Australia’s Labour government has pulled ahead of the conservative opposition, according to a poll published yesterday, a week away from an election expected to be the closest in years.
The Aug. 21 election will decide the fate of the government’s planned 30 percent mining tax on big iron ore and coal projects, and the future of government plans for a US$33 billion national broadband network. The opposition has vowed to abandon both.
“I think we are heading toward one of the closest, tightest races in Australia’s history. I think this will be a photo finish,” Australian Prime Minister Julia Gillard told journalists during campaigning at the weekend.
Other polls have shown the race too close to call, with analysts saying the next government could well be decided by marginal seats where voters are likely to be swayed by the major policy differences between the two sides.

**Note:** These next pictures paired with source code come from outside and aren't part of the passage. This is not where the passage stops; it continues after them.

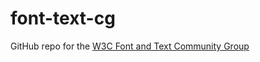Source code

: # font-text-cg
GitHub repo for the [W3C Font and Text Community Group](https://www.w3.org/community/font-text/)
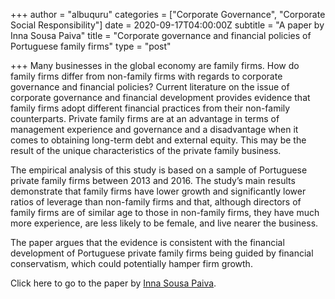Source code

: +++
author = "albuquru"
categories = ["Corporate Governance", "Corporate Social Responsibility"]
date = 2020-09-17T04:00:00Z
subtitle = "A paper by Inna Sousa Paiva"
title = "Corporate governance and financial policies of Portuguese family firms"
type = "post"

+++
Many businesses in the global economy are family firms. How do family firms differ from non-family firms with regards to corporate governance and financial policies? Current literature on the issue of corporate governance and financial development provides evidence that family firms adopt different financial practices from their non-family counterparts. Private family firms are at an advantage in terms of management experience and governance and a disadvantage when it comes to obtaining long-term debt and external equity. This may be the result of the unique characteristics of the private family business.

The empirical analysis of this study is based on a sample of Portuguese private family firms between 2013 and 2016. The study’s main results demonstrate that family firms have lower growth and significantly lower ratios of leverage than non-family firms and that, although directors of family firms are of similar age to those in non-family firms, they have much more experience, are less likely to be female, and live nearer the business.

The paper argues that the evidence is consistent with the financial development of Portuguese private family firms being guided by financial conservatism, which could potentially hamper firm growth.

Click here to go to the paper by [Inna Sousa Paiva](https://ideas.repec.org/a/igg/jsecsr/v5y2020i1p1-19.html).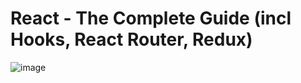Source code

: # React - The Complete Guide (incl Hooks, React Router, Redux)
![image](https://user-images.githubusercontent.com/103274587/186241174-a9137cfc-6985-4a9b-8fd0-64655ad5e1d5.png)
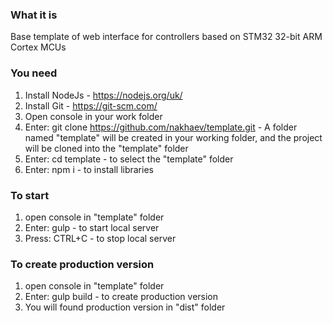 ### What it is
Base template of web interface for controllers based on STM32 32-bit ARM Cortex MCUs

### You need
1. Install NodeJs - https://nodejs.org/uk/
2. Install Git - https://git-scm.com/
3. Open console in your work folder
4. Enter: git clone https://github.com/nakhaev/template.git - A folder named "template" will be created in your working folder, and the project will be cloned into the "template" folder
5. Enter: cd template - to select the "template" folder
6. Enter: npm i - to install libraries

### To start
1. open console in "template" folder
2. Enter: gulp - to start local server
3. Press: CTRL+C - to stop local server

### To create production version
1. open console in "template" folder
2. Enter: gulp build - to create production version
3. You will found production version in "dist" folder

Opposition leader Tony Abbott declared himself the underdog yesterday, but said the opposition could still win. The Nielsen poll results, published in the Sydney Morning Herald and the Age newspapers, showed Labor leading the opposition 53 percent to 47 percent on a ‘two-party’ basis, eliminating minor parties under Australia’s system of transferable voting. This represents a swing of four percentage points to Labor in a week.
The government’s primary vote was at 40 percent, up four percentage points, with the opposition at 41 percent and the Greens at 12 percent. As preferred prime minister, Gillard led Abbott by 52 percent to 38 percent.

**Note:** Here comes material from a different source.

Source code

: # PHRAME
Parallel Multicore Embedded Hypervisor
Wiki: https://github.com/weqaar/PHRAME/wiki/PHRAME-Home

It follows a strong week of campaigning for Australia’s first female prime minister and a public reconciliation a week ago with former Australian prime minister Kevin Rudd, whom she ousted in an internal party coup in June.

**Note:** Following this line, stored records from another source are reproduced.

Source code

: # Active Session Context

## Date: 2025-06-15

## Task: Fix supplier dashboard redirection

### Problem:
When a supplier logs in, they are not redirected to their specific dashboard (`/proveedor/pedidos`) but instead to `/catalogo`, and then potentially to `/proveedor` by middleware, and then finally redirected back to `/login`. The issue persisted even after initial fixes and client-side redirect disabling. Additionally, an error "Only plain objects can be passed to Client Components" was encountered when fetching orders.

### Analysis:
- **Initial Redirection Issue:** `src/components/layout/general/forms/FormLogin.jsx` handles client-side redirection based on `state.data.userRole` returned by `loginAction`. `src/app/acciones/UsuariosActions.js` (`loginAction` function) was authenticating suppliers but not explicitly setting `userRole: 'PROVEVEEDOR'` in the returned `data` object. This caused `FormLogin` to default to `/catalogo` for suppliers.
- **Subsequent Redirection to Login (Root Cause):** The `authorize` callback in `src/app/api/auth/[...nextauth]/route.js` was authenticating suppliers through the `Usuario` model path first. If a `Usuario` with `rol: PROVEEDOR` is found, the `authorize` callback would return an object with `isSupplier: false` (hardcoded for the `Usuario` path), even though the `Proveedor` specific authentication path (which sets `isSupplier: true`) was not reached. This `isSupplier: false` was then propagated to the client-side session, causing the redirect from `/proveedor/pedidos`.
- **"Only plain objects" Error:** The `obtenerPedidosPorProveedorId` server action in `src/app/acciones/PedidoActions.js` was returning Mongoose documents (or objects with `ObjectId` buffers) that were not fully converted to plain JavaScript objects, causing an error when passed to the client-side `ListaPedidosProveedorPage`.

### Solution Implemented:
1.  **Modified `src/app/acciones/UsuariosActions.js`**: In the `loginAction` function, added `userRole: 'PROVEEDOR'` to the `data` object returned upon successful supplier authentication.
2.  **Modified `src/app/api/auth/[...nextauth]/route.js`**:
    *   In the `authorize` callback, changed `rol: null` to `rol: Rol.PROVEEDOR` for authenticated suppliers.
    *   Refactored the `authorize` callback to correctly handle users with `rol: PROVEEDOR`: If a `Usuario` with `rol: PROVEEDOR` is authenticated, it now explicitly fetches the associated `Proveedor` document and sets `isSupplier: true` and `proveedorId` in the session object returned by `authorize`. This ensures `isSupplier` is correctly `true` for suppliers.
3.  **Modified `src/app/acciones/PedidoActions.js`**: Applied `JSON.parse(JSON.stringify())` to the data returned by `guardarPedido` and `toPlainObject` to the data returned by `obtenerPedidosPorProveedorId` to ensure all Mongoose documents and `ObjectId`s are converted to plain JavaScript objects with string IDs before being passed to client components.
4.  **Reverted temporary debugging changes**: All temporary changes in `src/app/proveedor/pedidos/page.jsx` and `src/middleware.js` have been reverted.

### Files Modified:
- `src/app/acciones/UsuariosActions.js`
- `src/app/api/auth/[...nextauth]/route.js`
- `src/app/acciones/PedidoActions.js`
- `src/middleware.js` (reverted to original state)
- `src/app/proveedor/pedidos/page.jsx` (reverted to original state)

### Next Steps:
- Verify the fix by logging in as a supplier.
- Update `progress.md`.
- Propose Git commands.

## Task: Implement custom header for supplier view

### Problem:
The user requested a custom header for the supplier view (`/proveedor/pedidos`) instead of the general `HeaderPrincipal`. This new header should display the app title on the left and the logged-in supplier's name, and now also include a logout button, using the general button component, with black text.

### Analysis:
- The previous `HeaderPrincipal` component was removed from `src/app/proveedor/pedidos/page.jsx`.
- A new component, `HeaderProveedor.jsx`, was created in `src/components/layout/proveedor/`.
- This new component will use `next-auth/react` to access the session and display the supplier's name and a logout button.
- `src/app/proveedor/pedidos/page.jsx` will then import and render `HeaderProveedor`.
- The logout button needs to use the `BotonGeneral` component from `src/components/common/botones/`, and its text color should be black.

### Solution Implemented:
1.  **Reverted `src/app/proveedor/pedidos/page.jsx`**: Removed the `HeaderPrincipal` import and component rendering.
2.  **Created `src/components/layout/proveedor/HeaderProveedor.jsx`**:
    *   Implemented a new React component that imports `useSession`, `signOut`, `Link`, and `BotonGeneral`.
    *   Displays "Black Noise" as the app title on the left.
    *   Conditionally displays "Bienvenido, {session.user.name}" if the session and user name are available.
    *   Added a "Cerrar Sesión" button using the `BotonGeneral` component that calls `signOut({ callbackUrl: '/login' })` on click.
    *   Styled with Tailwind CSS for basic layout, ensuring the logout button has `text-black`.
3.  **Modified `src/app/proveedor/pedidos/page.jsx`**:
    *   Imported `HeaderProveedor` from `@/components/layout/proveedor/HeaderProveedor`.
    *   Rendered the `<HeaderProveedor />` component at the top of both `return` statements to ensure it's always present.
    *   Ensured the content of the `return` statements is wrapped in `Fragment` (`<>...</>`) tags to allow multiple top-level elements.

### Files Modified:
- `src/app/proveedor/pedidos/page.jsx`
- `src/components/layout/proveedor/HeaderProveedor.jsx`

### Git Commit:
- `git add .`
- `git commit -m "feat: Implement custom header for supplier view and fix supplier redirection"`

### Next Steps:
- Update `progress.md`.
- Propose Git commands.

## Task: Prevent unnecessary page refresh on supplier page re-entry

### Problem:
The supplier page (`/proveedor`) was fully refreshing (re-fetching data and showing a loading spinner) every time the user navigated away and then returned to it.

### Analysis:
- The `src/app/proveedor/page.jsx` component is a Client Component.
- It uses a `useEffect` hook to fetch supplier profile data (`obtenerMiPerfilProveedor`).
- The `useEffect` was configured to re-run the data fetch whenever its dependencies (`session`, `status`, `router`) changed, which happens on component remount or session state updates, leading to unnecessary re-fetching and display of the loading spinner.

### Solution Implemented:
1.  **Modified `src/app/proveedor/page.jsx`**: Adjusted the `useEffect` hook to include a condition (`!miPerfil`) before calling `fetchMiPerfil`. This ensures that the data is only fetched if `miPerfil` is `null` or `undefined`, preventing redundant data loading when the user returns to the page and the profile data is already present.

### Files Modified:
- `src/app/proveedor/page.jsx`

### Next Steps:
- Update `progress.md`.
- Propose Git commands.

On Wednesday, the latest Reuters Poll Trend showed Gillard’s Labor marginally ahead with 50.1 percent support, compared with 49.9 percent for the opposition, as the tightest race since 1998 pointed to the possibility no single party will form a government after Saturday’s election.
Abbott was in resources-rich western Australia yesterday, where he launched a new policy on mining and resources, saying government plans to increase taxation on mining had badly damaged Australia’s status among international investors.
Despite the government’s rebound, government plans to increase taxation on mining and the dumping of Rudd as leader have damaged its standing in some key areas, including his home state, resources-rich Queensland, where there are several Labor marginal seats.
A separate poll by Newspoll in marginal seats, published in the Australian newspaper yesterday, suggested the government might lose several, but might also win enough marginals from the opposition to stay in power.